Pop-culture and its relevance

Devon Jefferson

March 25, 1983, Motown hosted its 25th anniversary television special celebrating the record label’s success with a night filled with musical entertainment and live performances. It was here that the king of pop music, Michael Jackson, performed and introduced the first moonwalk. Fast forward 21 years later and it is Super Bowl XXXIII at halftime and two star studded recording artists, Janet Jackson and Justin Timberlake, are to take the stage and perform their new hit single “Tearin’ up my Heart.” Barely a minute or so into the performance a wardrobe malfunction exposes Jackson’s bare cleavage to the entire nation.

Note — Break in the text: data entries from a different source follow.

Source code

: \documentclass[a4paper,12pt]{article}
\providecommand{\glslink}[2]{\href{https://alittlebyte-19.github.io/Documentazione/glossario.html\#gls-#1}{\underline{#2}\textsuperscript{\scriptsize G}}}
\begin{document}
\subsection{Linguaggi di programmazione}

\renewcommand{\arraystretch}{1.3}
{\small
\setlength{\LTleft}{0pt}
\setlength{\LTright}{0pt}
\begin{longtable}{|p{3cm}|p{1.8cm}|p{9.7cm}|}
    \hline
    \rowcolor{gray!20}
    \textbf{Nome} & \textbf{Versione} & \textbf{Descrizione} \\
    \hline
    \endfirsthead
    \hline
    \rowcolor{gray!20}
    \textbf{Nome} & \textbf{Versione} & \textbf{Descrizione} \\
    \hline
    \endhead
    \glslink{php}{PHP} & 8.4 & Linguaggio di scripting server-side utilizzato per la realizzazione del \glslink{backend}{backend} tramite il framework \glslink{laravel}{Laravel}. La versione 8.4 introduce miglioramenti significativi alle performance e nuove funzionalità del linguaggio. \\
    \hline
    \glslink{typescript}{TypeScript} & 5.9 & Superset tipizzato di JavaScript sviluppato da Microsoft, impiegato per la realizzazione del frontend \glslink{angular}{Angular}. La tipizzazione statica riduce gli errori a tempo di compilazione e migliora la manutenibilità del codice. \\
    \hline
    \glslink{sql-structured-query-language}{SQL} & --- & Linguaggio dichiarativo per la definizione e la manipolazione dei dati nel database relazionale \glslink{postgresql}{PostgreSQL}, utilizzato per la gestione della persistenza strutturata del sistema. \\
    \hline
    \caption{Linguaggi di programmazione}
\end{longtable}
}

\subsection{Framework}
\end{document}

And who can forget the all too infamous rant of Kanye West during the acceptance speech of Taylor Swift at the 2007 MTV VMAs claiming: “Beyonce had one of the best videos of all time”. In short the thing that all of these events have in common is the fact that they are all remarkable historical events inside of the pop culture spectrum.

Pop culture is a cumulative social structure of almost all things media driven and/or inappropriate. It is the label behind celebs peculiar behavior, the explanation of the child-actor-star-turned Miley Cyrus. However, it’s also something that greatly affects us. The average American child devotes 45 hours per week to media consumption according to Karen E. Dill, Ph.D. of psychology at UCSB. That is more time than a child will spend in school in a week. It is pretty safe to say that to some degree the metaphor being made is that media culture is like today’s school teacher. In the sense that our youth are being taught by these cultural media and learning certain social values from said media that may or may not be helpful to their childhood.

In another instance, from the same statement, Dill explains that Americans spend two-thirds of their waking lives consuming mass media. A perfect example of how media dominated our lives really are comes from the recent twerk-filled performance Miley Cyrus put on at this years MTV VMA awards. Not to mention it being the most tweeted about event in the world, but also the fact that it made it to all of the biggest news media like MSNBC’s, “Morning Joe” and on  NBC’s Today Show. Guest co-anchor Brooke Shields, who played Cyrus’s mom in Disney series, “Hannah Montana,” called the performance desperate.

It is very apparent that the resonance of pop culture and the events that occur within in it are viable, newsworthy factors that generally affect all audiences subjected to said cultural events.

Pop culture is here and definitely more active than ever due to social media. However the bigger picture pertains to what we do with this knowledge and or how we deal with these events. Surely that is a personal vendetta one will have to deal with internally, however, this pop culture beat is here to examine, re-examine and discuss all that resides in the large gray area of pop culture.